Please print every record that follows, keeping each one exactly as it is.

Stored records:
##########

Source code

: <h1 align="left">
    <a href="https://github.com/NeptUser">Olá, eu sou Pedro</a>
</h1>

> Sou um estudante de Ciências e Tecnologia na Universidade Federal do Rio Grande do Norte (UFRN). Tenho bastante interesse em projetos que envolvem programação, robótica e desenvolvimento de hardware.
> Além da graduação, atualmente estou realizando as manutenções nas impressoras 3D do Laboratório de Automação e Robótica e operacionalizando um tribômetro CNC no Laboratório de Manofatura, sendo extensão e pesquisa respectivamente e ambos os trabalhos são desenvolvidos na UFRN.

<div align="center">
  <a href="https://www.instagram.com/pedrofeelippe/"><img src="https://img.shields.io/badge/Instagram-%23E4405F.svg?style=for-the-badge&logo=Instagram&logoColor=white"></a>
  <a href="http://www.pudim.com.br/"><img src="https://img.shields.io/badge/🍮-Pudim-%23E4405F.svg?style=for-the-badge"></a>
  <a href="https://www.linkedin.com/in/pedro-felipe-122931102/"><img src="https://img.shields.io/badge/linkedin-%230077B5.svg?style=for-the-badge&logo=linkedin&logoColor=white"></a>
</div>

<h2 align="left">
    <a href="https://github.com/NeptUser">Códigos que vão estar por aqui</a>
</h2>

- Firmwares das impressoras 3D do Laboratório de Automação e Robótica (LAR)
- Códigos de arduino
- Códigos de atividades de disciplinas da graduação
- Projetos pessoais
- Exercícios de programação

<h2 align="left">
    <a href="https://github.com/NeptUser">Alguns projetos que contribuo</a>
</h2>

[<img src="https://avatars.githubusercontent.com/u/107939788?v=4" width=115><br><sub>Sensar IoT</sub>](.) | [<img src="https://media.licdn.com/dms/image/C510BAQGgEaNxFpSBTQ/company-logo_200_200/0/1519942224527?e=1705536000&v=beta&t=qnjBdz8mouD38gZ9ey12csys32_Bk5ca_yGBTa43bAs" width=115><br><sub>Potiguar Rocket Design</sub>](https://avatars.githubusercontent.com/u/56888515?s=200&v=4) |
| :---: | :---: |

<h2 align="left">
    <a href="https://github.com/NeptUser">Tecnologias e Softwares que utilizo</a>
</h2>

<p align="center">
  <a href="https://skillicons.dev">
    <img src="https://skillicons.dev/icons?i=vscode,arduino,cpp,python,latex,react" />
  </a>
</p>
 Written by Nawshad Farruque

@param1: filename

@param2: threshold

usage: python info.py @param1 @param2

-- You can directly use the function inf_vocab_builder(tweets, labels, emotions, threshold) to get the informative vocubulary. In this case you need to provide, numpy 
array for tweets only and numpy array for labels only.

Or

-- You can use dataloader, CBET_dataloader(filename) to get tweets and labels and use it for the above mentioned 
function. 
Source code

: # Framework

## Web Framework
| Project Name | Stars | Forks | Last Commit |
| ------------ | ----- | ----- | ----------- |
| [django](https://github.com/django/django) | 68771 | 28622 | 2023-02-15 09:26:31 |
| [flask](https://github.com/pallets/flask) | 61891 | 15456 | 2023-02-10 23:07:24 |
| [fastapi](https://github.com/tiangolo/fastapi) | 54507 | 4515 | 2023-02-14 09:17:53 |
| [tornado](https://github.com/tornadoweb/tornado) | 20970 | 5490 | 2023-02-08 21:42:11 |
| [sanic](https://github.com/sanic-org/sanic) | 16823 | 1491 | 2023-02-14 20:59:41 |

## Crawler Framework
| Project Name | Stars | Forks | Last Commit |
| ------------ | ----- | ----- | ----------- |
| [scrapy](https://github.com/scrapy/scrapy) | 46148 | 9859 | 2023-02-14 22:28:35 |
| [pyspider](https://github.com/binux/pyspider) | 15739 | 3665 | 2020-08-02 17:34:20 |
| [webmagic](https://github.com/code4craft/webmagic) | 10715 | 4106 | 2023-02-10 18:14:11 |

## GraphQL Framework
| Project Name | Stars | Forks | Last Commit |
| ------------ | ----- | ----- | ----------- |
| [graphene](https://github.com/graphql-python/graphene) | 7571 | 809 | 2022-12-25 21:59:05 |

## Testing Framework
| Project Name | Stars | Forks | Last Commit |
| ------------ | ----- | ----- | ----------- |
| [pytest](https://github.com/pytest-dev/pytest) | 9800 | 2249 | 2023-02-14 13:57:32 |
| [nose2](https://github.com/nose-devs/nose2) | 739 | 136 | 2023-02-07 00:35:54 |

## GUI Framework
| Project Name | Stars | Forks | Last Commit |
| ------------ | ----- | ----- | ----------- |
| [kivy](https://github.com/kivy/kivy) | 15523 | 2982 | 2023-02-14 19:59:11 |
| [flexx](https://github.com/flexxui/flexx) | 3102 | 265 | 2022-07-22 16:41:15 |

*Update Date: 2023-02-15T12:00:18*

##########

● RESPONSE TO THE EXERCISE
Source code

: <h1 align="left">
    <a href="https://github.com/NeptUser">Olá, eu sou Pedro</a>
</h1>

> Sou um estudante de Ciências e Tecnologia na Universidade Federal do Rio Grande do Norte (UFRN). Tenho bastante interesse em projetos que envolvem programação, robótica e desenvolvimento de hardware.
> Além da graduação, atualmente estou realizando as manutenções nas impressoras 3D do Laboratório de Automação e Robótica e operacionalizando um tribômetro CNC no Laboratório de Manofatura, sendo extensão e pesquisa respectivamente e ambos os trabalhos são desenvolvidos na UFRN.

<div align="center">
  <a href="https://www.instagram.com/pedrofeelippe/"><img src="https://img.shields.io/badge/Instagram-%23E4405F.svg?style=for-the-badge&logo=Instagram&logoColor=white"></a>
  <a href="http://www.pudim.com.br/"><img src="https://img.shields.io/badge/🍮-Pudim-%23E4405F.svg?style=for-the-badge"></a>
  <a href="https://www.linkedin.com/in/pedro-felipe-122931102/"><img src="https://img.shields.io/badge/linkedin-%230077B5.svg?style=for-the-badge&logo=linkedin&logoColor=white"></a>
</div>

<h2 align="left">
    <a href="https://github.com/NeptUser">Códigos que vão estar por aqui</a>
</h2>

- Firmwares das impressoras 3D do Laboratório de Automação e Robótica (LAR)
- Códigos de arduino
- Códigos de atividades de disciplinas da graduação
- Projetos pessoais
- Exercícios de programação

<h2 align="left">
    <a href="https://github.com/NeptUser">Alguns projetos que contribuo</a>
</h2>

[<img src="https://avatars.githubusercontent.com/u/107939788?v=4" width=115><br><sub>Sensar IoT</sub>](.) | [<img src="https://media.licdn.com/dms/image/C510BAQGgEaNxFpSBTQ/company-logo_200_200/0/1519942224527?e=1705536000&v=beta&t=qnjBdz8mouD38gZ9ey12csys32_Bk5ca_yGBTa43bAs" width=115><br><sub>Potiguar Rocket Design</sub>](https://avatars.githubusercontent.com/u/56888515?s=200&v=4) |
| :---: | :---: |

<h2 align="left">
    <a href="https://github.com/NeptUser">Tecnologias e Softwares que utilizo</a>
</h2>

<p align="center">
  <a href="https://skillicons.dev">
    <img src="https://skillicons.dev/icons?i=vscode,arduino,cpp,python,latex,react" />
  </a>
</p>
 Written by Nawshad Farruque

@param1: filename

@param2: threshold

usage: python info.py @param1 @param2

-- You can directly use the function inf_vocab_builder(tweets, labels, emotions, threshold) to get the informative vocubulary. In this case you need to provide, numpy 
array for tweets only and numpy array for labels only.

Or

-- You can use dataloader, CBET_dataloader(filename) to get tweets and labels and use it for the above mentioned 
function. 
Source code

: # Framework

## Web Framework
| Project Name | Stars | Forks | Last Commit |
| ------------ | ----- | ----- | ----------- |
| [django](https://github.com/django/django) | 68771 | 28622 | 2023-02-15 09:26:31 |
| [flask](https://github.com/pallets/flask) | 61891 | 15456 | 2023-02-10 23:07:24 |
| [fastapi](https://github.com/tiangolo/fastapi) | 54507 | 4515 | 2023-02-14 09:17:53 |
| [tornado](https://github.com/tornadoweb/tornado) | 20970 | 5490 | 2023-02-08 21:42:11 |
| [sanic](https://github.com/sanic-org/sanic) | 16823 | 1491 | 2023-02-14 20:59:41 |

## Crawler Framework
| Project Name | Stars | Forks | Last Commit |
| ------------ | ----- | ----- | ----------- |
| [scrapy](https://github.com/scrapy/scrapy) | 46148 | 9859 | 2023-02-14 22:28:35 |
| [pyspider](https://github.com/binux/pyspider) | 15739 | 3665 | 2020-08-02 17:34:20 |
| [webmagic](https://github.com/code4craft/webmagic) | 10715 | 4106 | 2023-02-10 18:14:11 |

## GraphQL Framework
| Project Name | Stars | Forks | Last Commit |
| ------------ | ----- | ----- | ----------- |
| [graphene](https://github.com/graphql-python/graphene) | 7571 | 809 | 2022-12-25 21:59:05 |

## Testing Framework
| Project Name | Stars | Forks | Last Commit |
| ------------ | ----- | ----- | ----------- |
| [pytest](https://github.com/pytest-dev/pytest) | 9800 | 2249 | 2023-02-14 13:57:32 |
| [nose2](https://github.com/nose-devs/nose2) | 739 | 136 | 2023-02-07 00:35:54 |

## GUI Framework
| Project Name | Stars | Forks | Last Commit |
| ------------ | ----- | ----- | ----------- |
| [kivy](https://github.com/kivy/kivy) | 15523 | 2982 | 2023-02-14 19:59:11 |
| [flexx](https://github.com/flexxui/flexx) | 3102 | 265 | 2022-07-22 16:41:15 |

*Update Date: 2023-02-15T12:00:18*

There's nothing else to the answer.